» **What to produce**: Using the records that appear below, write out exactly the lines from the one with "主要是经过这些变故，王璐人气" through the one with "想多了  选拔组SN跟某几个人占     圈内还有四天王五帝", keeping both end lines.

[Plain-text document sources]
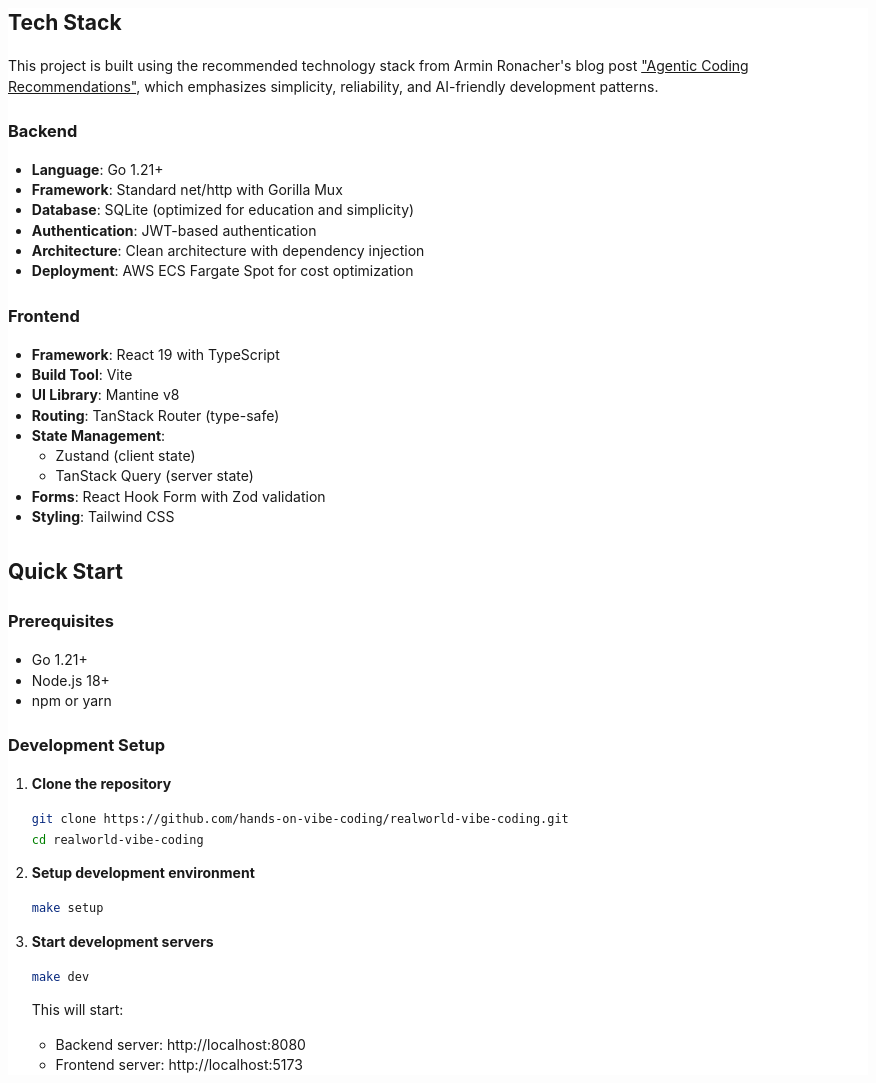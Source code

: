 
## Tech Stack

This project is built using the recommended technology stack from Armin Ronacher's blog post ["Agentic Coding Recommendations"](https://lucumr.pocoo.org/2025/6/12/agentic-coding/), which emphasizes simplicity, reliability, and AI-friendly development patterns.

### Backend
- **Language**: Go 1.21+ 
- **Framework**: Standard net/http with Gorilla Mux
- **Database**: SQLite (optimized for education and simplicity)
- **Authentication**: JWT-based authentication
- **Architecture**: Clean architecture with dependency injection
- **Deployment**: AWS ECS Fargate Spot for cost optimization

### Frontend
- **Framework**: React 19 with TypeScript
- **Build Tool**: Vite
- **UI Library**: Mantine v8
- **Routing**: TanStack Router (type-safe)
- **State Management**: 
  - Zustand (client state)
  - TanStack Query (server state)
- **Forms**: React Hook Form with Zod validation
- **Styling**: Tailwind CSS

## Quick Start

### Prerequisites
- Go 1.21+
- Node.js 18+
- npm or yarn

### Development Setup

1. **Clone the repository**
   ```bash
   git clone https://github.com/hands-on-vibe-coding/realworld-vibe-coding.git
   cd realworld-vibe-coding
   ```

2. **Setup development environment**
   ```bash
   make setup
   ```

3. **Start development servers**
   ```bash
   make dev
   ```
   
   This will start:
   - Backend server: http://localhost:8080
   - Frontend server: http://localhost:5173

==

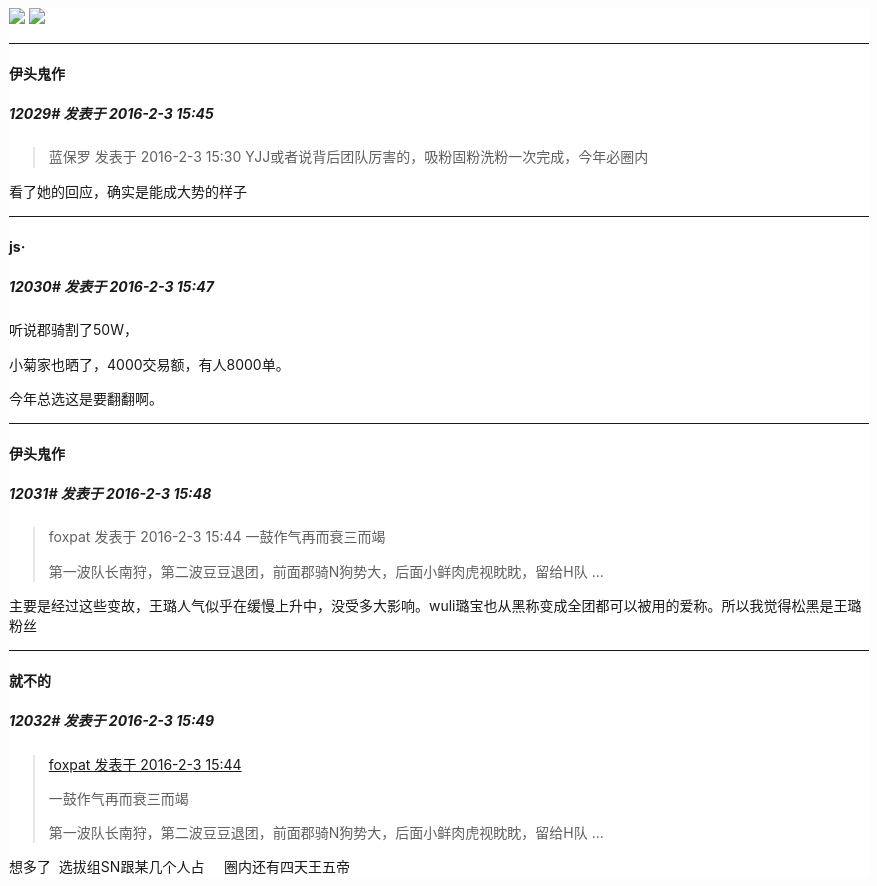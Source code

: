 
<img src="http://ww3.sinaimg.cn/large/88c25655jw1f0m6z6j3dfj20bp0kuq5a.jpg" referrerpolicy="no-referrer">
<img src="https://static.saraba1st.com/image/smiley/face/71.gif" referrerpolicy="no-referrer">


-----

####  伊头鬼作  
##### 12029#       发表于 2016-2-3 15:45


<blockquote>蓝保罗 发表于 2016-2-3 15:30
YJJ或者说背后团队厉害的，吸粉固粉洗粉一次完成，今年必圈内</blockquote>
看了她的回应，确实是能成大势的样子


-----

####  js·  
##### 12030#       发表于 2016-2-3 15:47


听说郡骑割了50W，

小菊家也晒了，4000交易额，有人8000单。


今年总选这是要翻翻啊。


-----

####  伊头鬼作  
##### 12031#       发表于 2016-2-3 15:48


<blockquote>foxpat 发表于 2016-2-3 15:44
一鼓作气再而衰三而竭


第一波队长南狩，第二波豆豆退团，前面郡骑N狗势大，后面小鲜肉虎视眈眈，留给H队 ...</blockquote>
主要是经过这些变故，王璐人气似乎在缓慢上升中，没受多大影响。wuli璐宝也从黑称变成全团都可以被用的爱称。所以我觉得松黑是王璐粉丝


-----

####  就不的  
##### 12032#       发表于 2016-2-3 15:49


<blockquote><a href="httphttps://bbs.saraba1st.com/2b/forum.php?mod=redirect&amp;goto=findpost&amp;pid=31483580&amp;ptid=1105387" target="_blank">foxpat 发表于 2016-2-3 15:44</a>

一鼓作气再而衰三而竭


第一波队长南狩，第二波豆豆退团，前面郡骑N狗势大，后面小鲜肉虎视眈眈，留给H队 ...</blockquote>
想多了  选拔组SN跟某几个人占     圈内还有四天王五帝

--

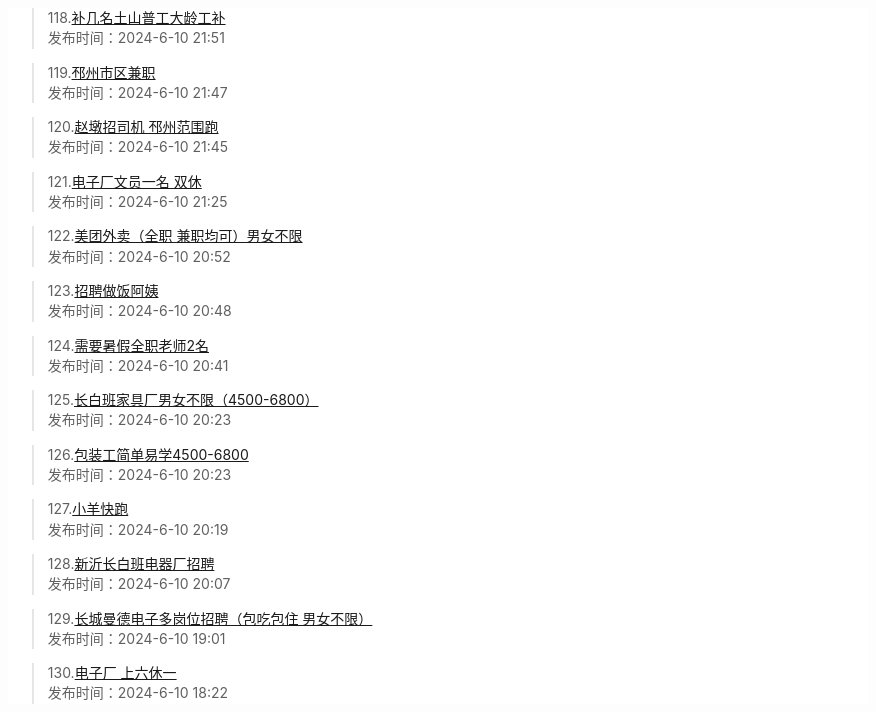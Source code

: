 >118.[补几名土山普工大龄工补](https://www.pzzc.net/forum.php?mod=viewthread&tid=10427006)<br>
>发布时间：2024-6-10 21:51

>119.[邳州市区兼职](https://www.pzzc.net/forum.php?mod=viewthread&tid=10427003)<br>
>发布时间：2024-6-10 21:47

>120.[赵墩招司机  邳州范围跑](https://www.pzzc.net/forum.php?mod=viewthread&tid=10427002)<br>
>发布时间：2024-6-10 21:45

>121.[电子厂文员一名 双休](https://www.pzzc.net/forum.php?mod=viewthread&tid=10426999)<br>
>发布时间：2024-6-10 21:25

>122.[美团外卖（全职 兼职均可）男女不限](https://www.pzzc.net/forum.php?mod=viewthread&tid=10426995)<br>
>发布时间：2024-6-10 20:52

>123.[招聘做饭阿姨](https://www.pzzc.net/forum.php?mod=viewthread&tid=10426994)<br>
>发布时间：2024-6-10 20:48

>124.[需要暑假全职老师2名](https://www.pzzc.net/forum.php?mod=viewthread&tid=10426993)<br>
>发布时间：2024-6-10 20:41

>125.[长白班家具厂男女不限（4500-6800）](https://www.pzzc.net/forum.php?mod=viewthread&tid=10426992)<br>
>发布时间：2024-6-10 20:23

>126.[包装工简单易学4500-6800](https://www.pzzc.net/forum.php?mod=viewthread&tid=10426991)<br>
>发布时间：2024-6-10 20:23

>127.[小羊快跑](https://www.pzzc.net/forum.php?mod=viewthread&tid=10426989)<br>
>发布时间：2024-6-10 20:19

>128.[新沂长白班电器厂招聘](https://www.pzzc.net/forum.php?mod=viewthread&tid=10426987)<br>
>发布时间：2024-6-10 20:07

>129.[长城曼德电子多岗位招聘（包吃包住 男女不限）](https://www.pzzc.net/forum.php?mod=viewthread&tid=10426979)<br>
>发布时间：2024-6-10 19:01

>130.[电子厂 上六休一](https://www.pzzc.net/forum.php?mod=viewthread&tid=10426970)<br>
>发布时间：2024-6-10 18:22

» **Response area**:
主要是经过这些变故，王璐人气似乎在缓慢上升中，没受多大影响。wuli璐宝也从黑称变成全团都可以被用的爱称。所以我觉得松黑是王璐粉丝


-----

####  就不的  
##### 12032#       发表于 2016-2-3 15:49


<blockquote><a href="httphttps://bbs.saraba1st.com/2b/forum.php?mod=redirect&amp;goto=findpost&amp;pid=31483580&amp;ptid=1105387" target="_blank">foxpat 发表于 2016-2-3 15:44</a>

一鼓作气再而衰三而竭


第一波队长南狩，第二波豆豆退团，前面郡骑N狗势大，后面小鲜肉虎视眈眈，留给H队 ...</blockquote>
想多了  选拔组SN跟某几个人占     圈内还有四天王五帝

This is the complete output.